51-letni rudzianin wracając do domu, postanowił skrócić sobie drogę i zamiast tradycyjnej trasy, wybrał wycieczkę przez las. Niestety, bardzo szybko stracił orientację w terenie. Kiedy ugrzązł w bagnie, postanowić wezwać na pomoc świętochłowickich policjantów. Jednakże rozmawiając z oficerem dyżurnym nie był w stanie podać dokładnej lokalizacji, w której się znajduje.
Jak informuje oficer prasowy świętochłowickiej komendy policji, mundurowi natychmiast po otrzymaniu zgłoszenia rozpoczęli poszukiwania rudzianina. Mężczyzna zaznaczył, że wszedł do lasu od strony Bytomia, dlatego też policjanci najpierw przeczesali teren graniczący z tym miastem. W tym czasie 51-latkowi udało się wydostać z bagna o własnych siłach. Nadal jednak nie mógł odnaleźć drogi powrotnej.

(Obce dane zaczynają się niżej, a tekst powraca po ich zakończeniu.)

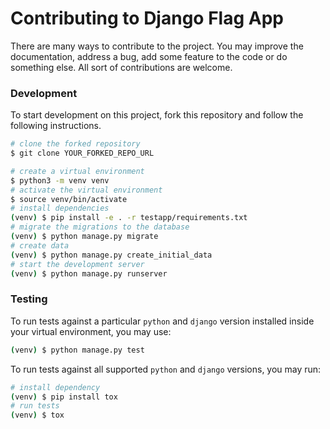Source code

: # Contributing to Django Flag App

There are many ways to contribute to the project. You may improve the documentation, address a bug, add some feature to the code or do something else. All sort of contributions are welcome.


### Development

To start development on this project, fork this repository and follow the following instructions.

```bash
# clone the forked repository
$ git clone YOUR_FORKED_REPO_URL

# create a virtual environment
$ python3 -m venv venv
# activate the virtual environment
$ source venv/bin/activate
# install dependencies
(venv) $ pip install -e . -r testapp/requirements.txt
# migrate the migrations to the database
(venv) $ python manage.py migrate
# create data
(venv) $ python manage.py create_initial_data
# start the development server
(venv) $ python manage.py runserver
```

### Testing

To run tests against a particular `python` and `django` version installed inside your virtual environment, you may use:

```bash
(venv) $ python manage.py test
```

To run tests against all supported `python` and `django` versions, you may run:

```bash
# install dependency
(venv) $ pip install tox
# run tests
(venv) $ tox
```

- Aby nakierować zagubionego w kierunku wyjścia z lasu, mundurowi użyli sygnałów dźwiękowych. Po niespełna 2 godzinach od zgłoszenia, poszukiwania zakończono sukcesem. Świętochłowiccy dzielnicowi na terenie Doliny Lipinki ujrzeli rudzianina – wskazuje oficer prasowy świętochłowickiej policji.
Mężczyzna słysząc dźwięki policyjnych syren, szedł w ich kierunku. Dzięki pomocy mundurowych wrócił do domu.